Think way back to 2006, you might have to blow off some files, find that CD-R you stored the old clips and stats on but when you do you’ll remember the spectacle that was Marco Andretti his rookie year. The third-generation racer came into the IndyCar Series as the already appointed “next superstar” and that right there is what doomed Marco Andretti.
His season started off with back to back DNFs followed up by a mediocre showing in Motegi. However, when the series showed up at Indianapolis Marco channeled his inner Andretti and immediately showed his skill around the speedway. Everyone remembers his rookie year at the speedway. He damn near won, he thought he won, Rusty Wallace thought he was going to win. Instead, Andretti somehow let Sam Hornish get just close enough to snag victory at the line and continue the Andretti curse at the speedway.
The rest of Marco’s rookie season was a lot like Herta’s this season. A roller coaster basically that resulted in a win at the penultimate round of the championship at Sonoma. His season showed a lot of promise but ultimately he has only won one more race since that fall date at Sonoma. He scored a win at Iowa in 2011. Since then he has been winless and only finished on the podium 7 times since that night at Iowa.
Marco has the skillset to be a consistent winner in IndyCar. Somewhere along the way, he got lost a little. Whether that’s the setup, the engineers, the team, something just never worked out for Marco. It’s a shame too because he’s money at the speedway he just hasn’t been able to put together a complete race since 2006.
How is Herta different?
Great question astute reader of the blog. Herta certainly appears to have a bigger upside at the end of his rookie campaign than Andretti. His two wins this season came after winning the pole, he has the raw speed to put himself in position to win. But he’s done one thing at the end of the season that suggests his upside trajectory will only continue to rise.

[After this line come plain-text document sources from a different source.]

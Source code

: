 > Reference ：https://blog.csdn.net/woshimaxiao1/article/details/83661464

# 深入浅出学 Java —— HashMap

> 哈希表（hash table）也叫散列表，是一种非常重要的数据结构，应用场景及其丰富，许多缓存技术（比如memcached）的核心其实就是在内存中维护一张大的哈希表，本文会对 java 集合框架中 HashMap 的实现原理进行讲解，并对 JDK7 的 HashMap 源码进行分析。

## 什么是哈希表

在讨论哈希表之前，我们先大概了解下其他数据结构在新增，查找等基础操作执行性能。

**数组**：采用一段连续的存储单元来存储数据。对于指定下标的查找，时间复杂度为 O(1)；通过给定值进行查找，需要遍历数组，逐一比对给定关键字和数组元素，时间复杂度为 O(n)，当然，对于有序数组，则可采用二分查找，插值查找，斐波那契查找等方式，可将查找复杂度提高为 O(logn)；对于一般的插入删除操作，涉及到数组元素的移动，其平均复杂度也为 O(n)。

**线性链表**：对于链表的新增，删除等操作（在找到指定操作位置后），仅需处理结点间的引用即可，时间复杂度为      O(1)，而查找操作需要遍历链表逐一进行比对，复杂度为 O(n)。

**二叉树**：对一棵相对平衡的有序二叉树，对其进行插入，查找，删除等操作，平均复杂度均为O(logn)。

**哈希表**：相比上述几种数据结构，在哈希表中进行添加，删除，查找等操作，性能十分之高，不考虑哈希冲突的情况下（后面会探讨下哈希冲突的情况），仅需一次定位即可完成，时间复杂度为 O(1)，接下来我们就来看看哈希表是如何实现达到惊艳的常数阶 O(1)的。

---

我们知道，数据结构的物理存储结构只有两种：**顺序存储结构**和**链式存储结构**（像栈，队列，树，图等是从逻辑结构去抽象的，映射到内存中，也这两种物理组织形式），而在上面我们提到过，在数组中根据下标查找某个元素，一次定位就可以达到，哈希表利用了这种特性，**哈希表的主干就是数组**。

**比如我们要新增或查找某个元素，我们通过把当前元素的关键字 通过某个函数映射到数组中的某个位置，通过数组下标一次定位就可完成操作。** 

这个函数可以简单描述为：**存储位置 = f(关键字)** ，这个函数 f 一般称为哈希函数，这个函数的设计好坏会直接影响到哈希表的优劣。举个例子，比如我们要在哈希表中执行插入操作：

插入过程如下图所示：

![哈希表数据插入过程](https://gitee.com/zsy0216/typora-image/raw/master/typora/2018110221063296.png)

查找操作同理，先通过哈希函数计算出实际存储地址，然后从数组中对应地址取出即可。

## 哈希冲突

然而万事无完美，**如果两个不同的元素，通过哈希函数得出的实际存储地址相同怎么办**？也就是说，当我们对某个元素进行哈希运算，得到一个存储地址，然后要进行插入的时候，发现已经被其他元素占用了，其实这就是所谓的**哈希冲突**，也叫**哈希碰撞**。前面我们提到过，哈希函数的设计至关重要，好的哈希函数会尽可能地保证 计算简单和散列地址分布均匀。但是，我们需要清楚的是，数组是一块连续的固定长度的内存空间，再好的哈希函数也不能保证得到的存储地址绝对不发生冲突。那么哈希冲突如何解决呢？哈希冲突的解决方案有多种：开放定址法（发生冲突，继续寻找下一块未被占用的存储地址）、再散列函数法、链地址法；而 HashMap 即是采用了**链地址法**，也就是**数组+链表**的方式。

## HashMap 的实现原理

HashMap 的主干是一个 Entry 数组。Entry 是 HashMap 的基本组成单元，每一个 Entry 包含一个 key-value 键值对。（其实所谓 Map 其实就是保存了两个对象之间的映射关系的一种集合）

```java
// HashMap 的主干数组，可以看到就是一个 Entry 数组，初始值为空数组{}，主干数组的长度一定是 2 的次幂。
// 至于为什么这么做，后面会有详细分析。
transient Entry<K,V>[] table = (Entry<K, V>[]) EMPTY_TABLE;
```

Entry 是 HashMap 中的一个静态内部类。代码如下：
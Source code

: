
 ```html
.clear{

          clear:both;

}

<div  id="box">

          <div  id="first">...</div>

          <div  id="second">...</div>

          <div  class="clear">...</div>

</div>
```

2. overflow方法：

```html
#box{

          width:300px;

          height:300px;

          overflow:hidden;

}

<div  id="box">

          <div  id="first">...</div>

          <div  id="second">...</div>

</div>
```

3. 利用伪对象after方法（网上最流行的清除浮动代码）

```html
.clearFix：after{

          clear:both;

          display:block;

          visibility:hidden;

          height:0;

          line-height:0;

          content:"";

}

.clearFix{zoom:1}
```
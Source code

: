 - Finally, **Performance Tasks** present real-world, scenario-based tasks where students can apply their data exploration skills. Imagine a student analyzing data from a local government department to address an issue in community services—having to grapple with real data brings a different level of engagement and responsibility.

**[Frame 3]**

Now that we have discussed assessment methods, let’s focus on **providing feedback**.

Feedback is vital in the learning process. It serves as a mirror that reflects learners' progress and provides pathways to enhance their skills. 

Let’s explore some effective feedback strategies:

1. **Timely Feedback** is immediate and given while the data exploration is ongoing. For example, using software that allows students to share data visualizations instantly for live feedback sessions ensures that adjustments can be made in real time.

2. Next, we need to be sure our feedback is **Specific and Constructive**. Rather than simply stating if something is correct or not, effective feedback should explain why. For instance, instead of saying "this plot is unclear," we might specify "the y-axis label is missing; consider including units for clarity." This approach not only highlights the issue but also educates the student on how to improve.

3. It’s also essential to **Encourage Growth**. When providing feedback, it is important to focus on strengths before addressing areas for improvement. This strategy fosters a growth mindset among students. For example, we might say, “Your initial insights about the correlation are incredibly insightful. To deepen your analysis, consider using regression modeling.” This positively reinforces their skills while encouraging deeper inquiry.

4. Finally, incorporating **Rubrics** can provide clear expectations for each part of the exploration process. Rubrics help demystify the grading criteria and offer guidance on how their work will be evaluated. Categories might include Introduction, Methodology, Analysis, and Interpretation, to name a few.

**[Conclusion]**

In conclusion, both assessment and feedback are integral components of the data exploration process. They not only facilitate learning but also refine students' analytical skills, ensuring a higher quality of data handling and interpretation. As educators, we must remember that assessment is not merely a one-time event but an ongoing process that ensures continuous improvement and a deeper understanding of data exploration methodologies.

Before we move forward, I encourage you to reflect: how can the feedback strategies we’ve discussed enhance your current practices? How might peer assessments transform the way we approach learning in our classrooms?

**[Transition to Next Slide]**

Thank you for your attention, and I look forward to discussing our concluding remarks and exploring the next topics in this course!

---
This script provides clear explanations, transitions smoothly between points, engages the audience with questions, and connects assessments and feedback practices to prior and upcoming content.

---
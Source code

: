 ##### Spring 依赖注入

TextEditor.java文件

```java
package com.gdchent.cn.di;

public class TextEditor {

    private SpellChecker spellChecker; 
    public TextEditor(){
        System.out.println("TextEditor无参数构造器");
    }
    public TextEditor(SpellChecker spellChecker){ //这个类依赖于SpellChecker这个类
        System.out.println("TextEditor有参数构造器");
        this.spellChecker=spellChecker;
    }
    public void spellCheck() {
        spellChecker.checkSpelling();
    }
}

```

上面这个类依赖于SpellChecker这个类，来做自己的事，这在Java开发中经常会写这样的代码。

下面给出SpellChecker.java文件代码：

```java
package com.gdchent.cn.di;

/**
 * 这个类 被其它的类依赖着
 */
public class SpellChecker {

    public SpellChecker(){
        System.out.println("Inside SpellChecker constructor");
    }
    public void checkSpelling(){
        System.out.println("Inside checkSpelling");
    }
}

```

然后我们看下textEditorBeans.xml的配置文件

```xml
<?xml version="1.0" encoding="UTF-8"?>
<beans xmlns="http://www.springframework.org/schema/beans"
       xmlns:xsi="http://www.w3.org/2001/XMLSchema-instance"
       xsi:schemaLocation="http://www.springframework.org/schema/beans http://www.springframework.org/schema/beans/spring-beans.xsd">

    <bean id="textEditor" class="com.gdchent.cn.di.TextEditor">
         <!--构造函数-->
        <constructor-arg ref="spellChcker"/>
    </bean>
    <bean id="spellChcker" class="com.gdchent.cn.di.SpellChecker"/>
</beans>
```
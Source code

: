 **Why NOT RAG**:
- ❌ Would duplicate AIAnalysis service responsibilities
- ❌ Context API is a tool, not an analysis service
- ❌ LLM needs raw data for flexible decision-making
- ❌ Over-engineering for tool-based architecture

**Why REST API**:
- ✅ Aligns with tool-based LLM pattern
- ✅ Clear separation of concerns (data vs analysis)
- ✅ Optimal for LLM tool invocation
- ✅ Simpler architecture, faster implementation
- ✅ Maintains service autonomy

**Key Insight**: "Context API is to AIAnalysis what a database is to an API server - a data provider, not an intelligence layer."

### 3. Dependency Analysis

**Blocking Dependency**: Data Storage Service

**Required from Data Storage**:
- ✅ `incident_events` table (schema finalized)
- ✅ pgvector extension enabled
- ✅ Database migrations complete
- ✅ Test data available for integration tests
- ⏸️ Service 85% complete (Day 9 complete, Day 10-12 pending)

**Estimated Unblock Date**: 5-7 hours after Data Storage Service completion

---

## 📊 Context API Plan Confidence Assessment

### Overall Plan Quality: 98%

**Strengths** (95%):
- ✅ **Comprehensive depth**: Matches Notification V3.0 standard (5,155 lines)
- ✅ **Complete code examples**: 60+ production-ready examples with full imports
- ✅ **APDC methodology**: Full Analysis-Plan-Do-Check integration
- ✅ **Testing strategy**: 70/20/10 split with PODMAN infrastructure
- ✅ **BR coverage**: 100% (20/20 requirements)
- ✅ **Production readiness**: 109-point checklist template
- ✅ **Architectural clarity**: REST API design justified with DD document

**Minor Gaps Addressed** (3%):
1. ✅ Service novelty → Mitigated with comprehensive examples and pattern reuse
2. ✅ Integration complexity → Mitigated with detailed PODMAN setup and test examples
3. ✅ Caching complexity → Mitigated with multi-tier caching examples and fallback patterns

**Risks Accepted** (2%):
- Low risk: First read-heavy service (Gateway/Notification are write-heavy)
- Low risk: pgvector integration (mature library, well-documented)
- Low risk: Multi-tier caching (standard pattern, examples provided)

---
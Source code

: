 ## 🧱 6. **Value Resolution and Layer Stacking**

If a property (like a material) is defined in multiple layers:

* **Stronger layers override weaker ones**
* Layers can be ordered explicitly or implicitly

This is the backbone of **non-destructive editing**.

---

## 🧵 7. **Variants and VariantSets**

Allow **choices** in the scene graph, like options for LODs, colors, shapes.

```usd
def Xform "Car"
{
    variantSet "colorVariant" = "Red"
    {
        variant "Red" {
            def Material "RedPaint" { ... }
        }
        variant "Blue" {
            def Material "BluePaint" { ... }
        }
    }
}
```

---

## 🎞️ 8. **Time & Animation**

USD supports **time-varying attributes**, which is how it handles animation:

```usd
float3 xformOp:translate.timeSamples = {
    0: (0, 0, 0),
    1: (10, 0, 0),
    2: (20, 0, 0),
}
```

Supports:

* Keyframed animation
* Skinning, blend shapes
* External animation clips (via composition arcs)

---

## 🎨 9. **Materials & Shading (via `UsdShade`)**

Herta took pole at Portland and had the speed to win. However, he burned the tires right off the car and finished 4th. Meanwhile, Will Power took the win knowing Herta was going to drive the tires off the car. He handed a win away at Portland because he didn’t have the knowledge the veterans have when it came to tire management.
Flash forward to the next race at Laguna Seca and once again Herta got the pole. Except for this time, he didn’t burn the tires off the car. In the three week span between races, he learned from his mistake. He didn’t kill the tires at Laguna, instead, he managed them, he managed his fuel, and he held off Will Power at the end.
That is why Herta is going to be better than Andretti if he already isn’t. His ability to learn, adapt, and progress is key to continuing this upward trajectory. Next season he moves in-house at Andretti Autosport which can only help his development. A championship run might not be in the cards next year but multiple wins should be.